_PROMPT_:
Work out how many lines in the entries contain the string "Estruturas", and give nothing but that number.

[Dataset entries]
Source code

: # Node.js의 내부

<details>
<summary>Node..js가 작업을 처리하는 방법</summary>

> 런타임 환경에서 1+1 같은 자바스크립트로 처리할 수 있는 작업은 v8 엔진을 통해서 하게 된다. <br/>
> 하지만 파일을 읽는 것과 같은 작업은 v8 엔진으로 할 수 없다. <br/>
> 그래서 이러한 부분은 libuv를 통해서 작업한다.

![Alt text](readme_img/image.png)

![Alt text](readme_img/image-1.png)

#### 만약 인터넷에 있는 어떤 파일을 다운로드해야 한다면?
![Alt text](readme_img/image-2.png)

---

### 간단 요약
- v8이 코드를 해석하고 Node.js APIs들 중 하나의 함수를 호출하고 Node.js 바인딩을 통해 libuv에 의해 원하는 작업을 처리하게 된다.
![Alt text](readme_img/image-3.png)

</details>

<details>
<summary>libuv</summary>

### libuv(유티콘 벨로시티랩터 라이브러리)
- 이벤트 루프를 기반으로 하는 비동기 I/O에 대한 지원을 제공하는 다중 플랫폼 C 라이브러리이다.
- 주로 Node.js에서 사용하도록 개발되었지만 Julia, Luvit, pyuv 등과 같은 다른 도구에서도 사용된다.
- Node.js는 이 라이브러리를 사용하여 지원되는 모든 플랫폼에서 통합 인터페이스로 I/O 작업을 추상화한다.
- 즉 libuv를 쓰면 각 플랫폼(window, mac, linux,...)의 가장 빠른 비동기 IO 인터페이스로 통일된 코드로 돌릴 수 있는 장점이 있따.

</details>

---

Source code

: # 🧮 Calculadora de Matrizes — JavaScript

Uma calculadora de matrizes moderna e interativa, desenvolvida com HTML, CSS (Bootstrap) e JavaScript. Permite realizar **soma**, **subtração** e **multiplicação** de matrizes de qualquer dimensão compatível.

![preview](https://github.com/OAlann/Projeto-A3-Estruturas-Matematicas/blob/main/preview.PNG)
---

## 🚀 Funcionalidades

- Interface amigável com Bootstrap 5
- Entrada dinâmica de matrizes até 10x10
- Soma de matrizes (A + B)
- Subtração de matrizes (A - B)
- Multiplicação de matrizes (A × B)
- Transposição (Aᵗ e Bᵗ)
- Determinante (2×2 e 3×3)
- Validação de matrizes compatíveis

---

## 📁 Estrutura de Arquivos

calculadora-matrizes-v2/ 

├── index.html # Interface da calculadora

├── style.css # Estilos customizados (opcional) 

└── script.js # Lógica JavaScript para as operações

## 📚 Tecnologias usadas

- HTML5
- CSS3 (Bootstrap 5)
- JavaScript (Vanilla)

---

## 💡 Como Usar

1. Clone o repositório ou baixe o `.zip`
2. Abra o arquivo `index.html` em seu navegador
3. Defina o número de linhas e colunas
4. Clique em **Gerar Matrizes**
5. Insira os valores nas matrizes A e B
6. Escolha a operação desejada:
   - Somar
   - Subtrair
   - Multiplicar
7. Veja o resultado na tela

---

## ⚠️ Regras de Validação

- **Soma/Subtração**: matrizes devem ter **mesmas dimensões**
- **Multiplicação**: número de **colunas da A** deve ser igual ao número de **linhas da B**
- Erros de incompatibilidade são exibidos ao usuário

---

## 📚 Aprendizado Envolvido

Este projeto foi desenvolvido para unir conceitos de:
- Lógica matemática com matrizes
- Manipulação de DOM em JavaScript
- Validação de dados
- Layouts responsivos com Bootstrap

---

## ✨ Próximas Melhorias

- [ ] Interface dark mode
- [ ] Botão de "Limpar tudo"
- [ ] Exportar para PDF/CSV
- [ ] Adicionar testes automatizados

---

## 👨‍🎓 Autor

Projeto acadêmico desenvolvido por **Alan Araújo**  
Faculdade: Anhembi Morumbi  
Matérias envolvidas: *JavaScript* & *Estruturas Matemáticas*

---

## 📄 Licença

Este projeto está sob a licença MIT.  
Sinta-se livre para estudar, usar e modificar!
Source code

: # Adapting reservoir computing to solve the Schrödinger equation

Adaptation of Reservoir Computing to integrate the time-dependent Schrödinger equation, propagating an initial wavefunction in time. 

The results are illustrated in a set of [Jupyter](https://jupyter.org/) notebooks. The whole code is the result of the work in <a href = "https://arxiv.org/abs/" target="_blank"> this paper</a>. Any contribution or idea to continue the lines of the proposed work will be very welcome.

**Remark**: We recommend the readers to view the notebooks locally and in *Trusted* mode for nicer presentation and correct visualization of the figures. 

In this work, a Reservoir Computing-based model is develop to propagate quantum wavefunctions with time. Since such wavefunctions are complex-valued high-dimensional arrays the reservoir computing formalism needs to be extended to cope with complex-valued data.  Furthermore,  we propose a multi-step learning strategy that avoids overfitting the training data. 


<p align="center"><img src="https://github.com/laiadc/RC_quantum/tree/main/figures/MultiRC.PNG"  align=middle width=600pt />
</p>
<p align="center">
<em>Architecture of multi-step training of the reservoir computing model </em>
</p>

_SOLUTION FOR THIS PROBLEM_:
2